The numbers are key and making sure if they’re not doing it, they’re getting with their advisers to really take a deeper look at their operations, their costs and what they’re going to need going forward to really understand the runway. 

FINNIE: I think a lot of places are going to have to be prepared to deal with hygiene in a different way, and the promotion of healthier habits. In the near term, there may be some spacing out of tables and chairs. Some of that certainly is going to be mandated in the near term, but that then becomes a difficult business decision. You’ve got underutilized capacity from a number of seats. That doesn’t help contribute to the overhead. 

I think we’ve also seen people taking advantage of time being closed to freshen up the taprooms, move stuff around, think about their layout, think about their processes and ways to be more efficient. 

INFANTE: I don’t think anyone has any idea of when things are going to open back up. They should be preparing for the status quo to continue for a while, and to tread water for a while. But then when things do reopen, they need to prepare for things not to go back to normal right away. I think there’s going to be a lag for in-person sales. You’ll probably see a rush of people who still want to come in, but it’s going to be certain people that will do that. I think your vulnerable population is still probably going to stay away. Your young families are probably still going to stay away, or at least limit it. 

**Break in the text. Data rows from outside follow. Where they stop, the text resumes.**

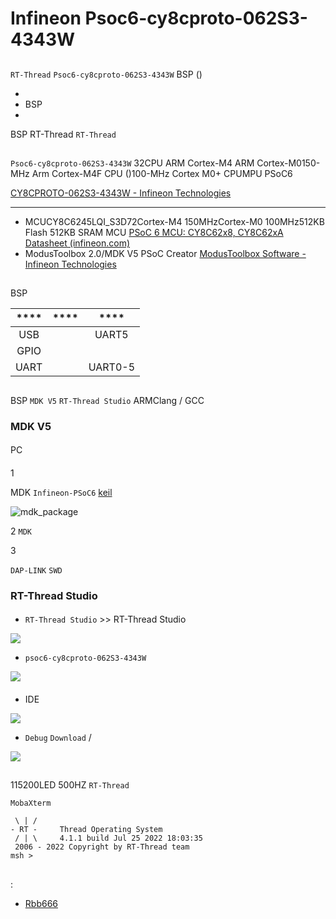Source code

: # Infineon Psoc6-cy8cproto-062S3-4343W 

## 

 `RT-Thread`  `Psoc6-cy8cproto-062S3-4343W` BSP () 



- 
- BSP 
- 

 BSP RT-Thread  `RT-Thread` 

## 

`Psoc6-cy8cproto-062S3-4343W` 32CPU ARM Cortex-M4  ARM Cortex-M0150-MHz Arm Cortex-M4F CPU ()100-MHz Cortex M0+ CPUMPU PSoC6 

[CY8CPROTO-062S3-4343W - Infineon Technologies](https://www.infineon.com/cms/en/product/evaluation-boards/cy8cproto-062s3-4343w/)

 **** 

- MCUCY8C6245LQI_S3D72Cortex-M4 150MHzCortex-M0 100MHz512KB Flash  512KB SRAM
	    MCU [PSoC 6 MCU: CY8C62x8, CY8C62xA Datasheet (infineon.com)](https://www.infineon.com/dgdl/Infineon-PSOC_6_MCU_CY8C62X8_CY8C62XA-DataSheet-v17_00-EN.pdf?fileId=8ac78c8c7d0d8da4017d0ee7d03a70b1)
- ModusToolbox 2.0/MDK V5
  	PSoC Creator  [ModusToolbox Software - Infineon Technologies](https://www.infineon.com/cms/en/design-support/tools/sdk/modustoolbox-software/)

## 

 BSP 

| **** | **** | **** |
| :----------: | :----------: | :------: |
|  USB   |          |  UART5   |
|     GPIO     |          |         |
|     UART     |          | UART0-5  |

## 

 BSP  `MDK V5`  `RT-Thread Studio` ARMClang / GCC

###  MDK V5 

#### 

 PC

#### 

1

 MDK  `Infineon-PSoC6`  [keil](https://www.keil.com/dd2/pack) 

![mdk_package](./figures/mdk_package.png)

2  `MDK`

3

 `DAP-LINK`  `SWD` 

###  RT-Thread Studio 

#### 

*   `RT-Thread Studio` >> RT-Thread Studio

![](./figures/studio1.png)

*  `psoc6-cy8cproto-062S3-4343W` 

![](./figures/studio2.png)

#### 

*  IDE 

![](./figures/studio3-build.png)

*  `Debug`  `Download` /

  

  ![](./figures/studio4-download.png)

## 

 115200LED  500HZ  `RT-Thread` 

`MobaXterm`

```
 \ | /
- RT -     Thread Operating System
 / | \     4.1.1 build Jul 25 2022 18:03:35
 2006 - 2022 Copyright by RT-Thread team
msh >
```

## 

:

- [Rbb666](https://github.com/Rbb666)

It’s probably going to be a curve and it’s just going to ramp up and maybe it’s back to normal six months from now, 12 months from now, 18 months from now — who knows.

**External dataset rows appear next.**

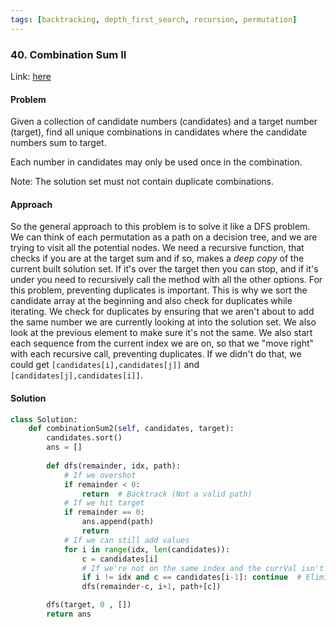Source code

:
```yaml
---
tags: [backtracking, depth_first_search, recursion, permutation]
---
```


### 40. Combination Sum II

Link: [here](https://leetcode.com/problems/combination-sum-ii/)

#### Problem
Given a collection of candidate numbers (candidates) and a target number (target), find all unique combinations in candidates where the candidate numbers sum to target.

Each number in candidates may only be used once in the combination.

Note: The solution set must not contain duplicate combinations.

#### Approach
So the general approach to this problem is to solve it like a DFS problem. We can think of each permutation as a path on a decision tree, and we are trying to visit all the potential nodes. 
We need a recursive function, that checks if you are at the target sum and if so, makes a *deep copy* of the current built solution set. If it's over the target then you can stop, and if it's under you need to recursively call the method with all the other options.
For this problem, preventing duplicates is important. This is why we sort the candidate array at the beginning and also check for duplicates while iterating. We check for duplicates by ensuring that we aren't about to add the same number we are currently looking at into the solution set. We also look at the previous element to make sure it's not the same. We also start each sequence from the current index we are on, so that we "move right" with each recursive call, preventing duplicates. If we didn't do that, we could get `[candidates[i],candidates[j]]` and `[candidates[j],candidates[i]]`.

#### Solution
```python 
class Solution:
    def combinationSum2(self, candidates, target):
        candidates.sort()
        ans = []
        
        def dfs(remainder, idx, path):
            # If we overshot
            if remainder < 0:
                return  # Backtrack (Not a valid path)
            # If we hit target
            if remainder == 0:
                ans.append(path)
                return
            # If we can still add values
            for i in range(idx, len(candidates)):
                c = candidates[i]
                # If we're not on the same index and the currVal isn't a dupe
                if i != idx and c == candidates[i-1]: continue  # Eliminates duplicates
                dfs(remainder-c, i+1, path+[c])

        dfs(target, 0 , [])
        return ans
```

What could this current situation mean for the craft beverage industry going forward? 

BEHRINGER: From a business perspective, fortunately or unfortunately, it’s probably a crash course on seeing who the true leaders are and who’s been able to pivot, take a hard look at their business, make tough decisions, and continue to look out for their employees. 

I think there’s going to be a lot of people that gain a lot of goodwill with their local communities, their employees, as well as their customers by making the correct decisions on contactless delivery and pickup and still trying to do everything they can for their existing employee base, keeping everybody on as much as possible. Hopefully, there’ll be more of those feel-good stories versus the headline of ‘another craft brewery in so-and-so area closes its doors for good.’

FINNIE: I don’t think that this is going to change consumers’ preferences for craft beer and spirits and quality. Where you could see some impacts is if this does turn more into a recession and people decide to spend less on their beer and spirits. That could have a negative impact on craft. … 

We’re still evaluating (what the situation means) as it relates to all valuations. As we evaluate things from a high level, recognizing the drop in the public markets, there’s likely some negative impact on private companies. But I think doing projections right now is difficult for a lot of businesses. We’re not sure what the level of decline in valuations will be. We know that it’s something. But with the amount of risk and uncertainty, there’s a lot of hesitation. 

INFANTE: So far, I haven’t had a single client tell me they are going to shut their doors permanently. That hasn’t come out yet, and that’s why I’m still a little bullish on this. … Since (the stay-at-home order), I’ve had at least five new inquiries for opening breweries and wineries. People still want to open them. The people who want to open them are seeing this as sort of a silver lining for them. They’re saying, ‘I’m laid off right now, so I have time to focus on my dream of owning my own brewery.’ They’re taking the time of putting together their business model, line up investors and find space. 

If anything, it’s probably going to be better for those people. There’ll be some cheap equipment, some cheap space, borrowing might be cheap, although you might have a hard time getting lenders. But they have time.